Monday, August 15, 2011

The Tropopause

One reason it's hard to argue with conservatives is that they mostly just can't do the arithmetic. Here is a global warming denialist argument I have been hearing: Venus is so much warmer than Earth not because it has all the CO2 but because it has such a thick atmosphere - about 90 Earth atmospheres worth. This fact alone, it is claimed, means the surface temperature needs to be warmer.

Like Earth, Venus has a tropopause, that is, the temperature decreases as you go up from the surface in a more or less steady way until you get to a point where it starts increasing again - the tropopause.. The denialo-argument says that because the atmosphere is so much thicker, the temperature has to decrease a lot more on the way up to that tropopause. That part is sort of true. The claim that this doesn't have anything to do with CO2 is totally bogus.

Remember that the tropopause is a colder region sitting above one warmer region and below another. That is not a thermodynamically stable arrangement. Why does a planet have a tropause at all anyway?

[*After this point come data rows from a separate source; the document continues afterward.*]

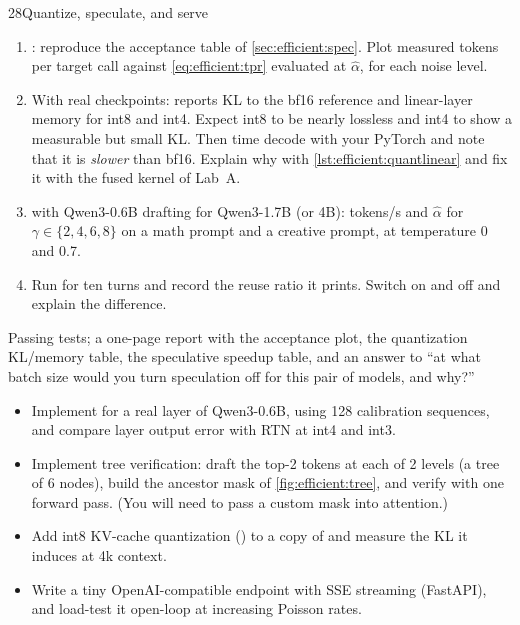 \begin{labbox}{28}{Quantize, speculate, and serve}
\begin{enumerate}
  \item {}: reproduce the acceptance table of
        \cref{sec:efficient:spec}. Plot measured tokens per target call against
        \cref{eq:efficient:tpr} evaluated at $\hat\alpha$, for each noise level.
  \item With real checkpoints:  reports KL to the bf16 reference and
        linear-layer memory for int8 and int4. Expect int8 to be nearly lossless and int4 to
        show a measurable but small KL. Then time decode with your PyTorch
         and note that it is \emph{slower} than bf16. Explain why
        with \cref{lst:efficient:quantlinear} and fix it with the fused kernel of Lab~A.
  \item {} with Qwen3-0.6B drafting for Qwen3-1.7B (or 4B): tokens/s and
        $\hat\alpha$ for $\gamma\in\{2,4,6,8\}$ on a math prompt and a creative prompt, at
        temperature 0 and 0.7.
  \item Run  for ten turns and record the reuse ratio it prints.
        Switch  on and off and explain the difference.
\end{enumerate}

Passing tests; a one-page report with the acceptance plot, the quantization KL/memory
table, the speculative speedup table, and an answer to ``at what batch size would you
turn speculation off for this pair of models, and why?''

\begin{itemize}
  \item Implement  for a real layer of Qwen3-0.6B, using 128
        calibration sequences, and compare layer output error with RTN at int4 and int3.
  \item Implement tree verification: draft the top-2 tokens at each of 2 levels (a tree of
        6 nodes), build the ancestor mask of \cref{fig:efficient:tree}, and verify with one
        forward pass. (You will need to pass a custom mask into attention.)
  \item Add int8 KV-cache quantization () to a copy of
         and measure the KL it induces at 4k context.
  \item Write a tiny OpenAI-compatible  endpoint with SSE
        streaming (FastAPI), and load-test it open-loop at increasing Poisson rates.
\end{itemize}
\end{labbox}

The first point is that the tropause is a side effect of greenhouse gases in the atmosphere - it wouldn't exist on a planet with a purely transparent atmosphere. Two competitive processes exist for transporting heat from the surface up to space - radiation and convection. Convection can only occur if a parcel of air transported upward expands enough to be lighter than the air above it - when either its sensible or latent heat content will make it warmer than its surroundings in the elevated state.

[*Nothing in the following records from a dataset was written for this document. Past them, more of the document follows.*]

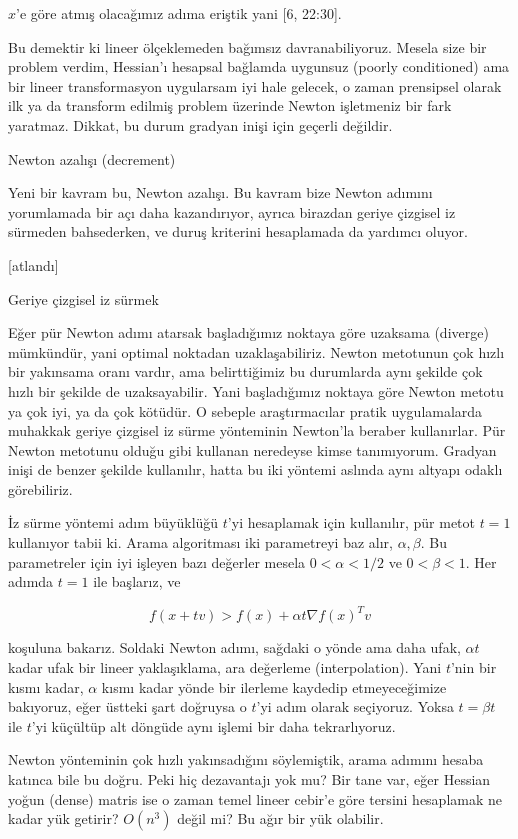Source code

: \documentclass[12pt,fleqn]{article}\usepackage{../../common}
\begin{document}
$x$'e göre atmış olacağımız adıma eriştik yani [6, 22:30]. 

Bu demektir ki lineer ölçeklemeden bağımsız davranabiliyoruz. Mesela size
bir problem verdim, Hessian'ı hesapsal bağlamda uygunsuz (poorly
conditioned) ama bir lineer transformasyon uygularsam iyi hale gelecek, o
zaman prensipsel olarak ilk ya da transform edilmiş problem üzerinde Newton
işletmeniz bir fark yaratmaz.  Dikkat, bu durum gradyan inişi için geçerli
değildir.

Newton azalışı (decrement)

Yeni bir kavram bu, Newton azalışı. Bu kavram bize Newton adımını
yorumlamada bir açı daha kazandırıyor, ayrıca birazdan geriye çizgisel iz
sürmeden bahsederken, ve duruş kriterini hesaplamada da yardımcı oluyor. 

[atlandı]

Geriye çizgisel iz sürmek

Eğer pür Newton adımı atarsak başladığımız noktaya göre uzaksama (diverge)
mümkündür, yani optimal noktadan uzaklaşabiliriz. Newton metotunun çok
hızlı bir yakınsama oranı vardır, ama belirttiğimiz bu durumlarda aynı
şekilde çok hızlı bir şekilde de uzaksayabilir. Yani başladığımız noktaya
göre Newton metotu ya çok iyi, ya da çok kötüdür. O sebeple araştırmacılar
pratik uygulamalarda muhakkak geriye çizgisel iz sürme yönteminin Newton'la
beraber kullanırlar. Pür Newton metotunu olduğu gibi kullanan neredeyse
kimse tanımıyorum. Gradyan inişi de benzer şekilde kullanılır, hatta bu iki
yöntemi aslında aynı altyapı odaklı görebiliriz.  

İz sürme yöntemi adım büyüklüğü $t$'yi hesaplamak için kullanılır, pür
metot $t=1$ kullanıyor tabii ki.  Arama algoritması iki parametreyi baz
alır, $\alpha,\beta$. Bu parametreler için iyi işleyen bazı değerler mesela 
$0 < \alpha <1/2$ ve $0 < \beta < 1$. Her adımda $t=1$ ile başlarız, ve

$$
f(x+tv) > f(x) + \alpha t \nabla f(x)^T v
$$

koşuluna bakarız. Soldaki Newton adımı, sağdaki o yönde ama daha ufak,
$\alpha t$ kadar ufak bir lineer yaklaşıklama, ara değerleme
(interpolation). Yani $t$'nin bir kısmı kadar, $\alpha$ kısmı kadar yönde
bir ilerleme kaydedip etmeyeceğimize bakıyoruz, eğer üstteki şart doğruysa
o $t$'yi adım olarak seçiyoruz. Yoksa $t = \beta t$ ile $t$'yi küçültüp alt
döngüde aynı işlemi bir daha tekrarlıyoruz. 

Newton yönteminin çok hızlı yakınsadığını söylemiştik, arama adımını hesaba
katınca bile bu doğru. Peki hiç dezavantajı yok mu? Bir tane var, eğer
Hessian yoğun (dense) matris ise o zaman temel lineer cebir'e göre tersini
hesaplamak ne kadar yük getirir? $O(n^3)$ değil mi? Bu ağır bir yük olabilir.
\end{document}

This condition does not occur when the atmosphere is radiatively thin - radiation transports away any excess heat before it can build up enough below to support convection. The tropopause occurs where the atmospheric opacity at infrared wavelengths becomes small enough for heat to escape rapidly to space. It's that refrigerator above that powers convection from the heater below. In Earth's atmosphere, most of the opacity comes from water vapor and clouds, with a boost from CO2. For Venus it comes mostly from CO2. It's the thickness of the CO2 in the Venusan atmosphere that makes it infrared opague and consequently infernally hot. If it had 90 atmospheres of nitrogen instead of carbon dioxide, things would be very different - and much cooler.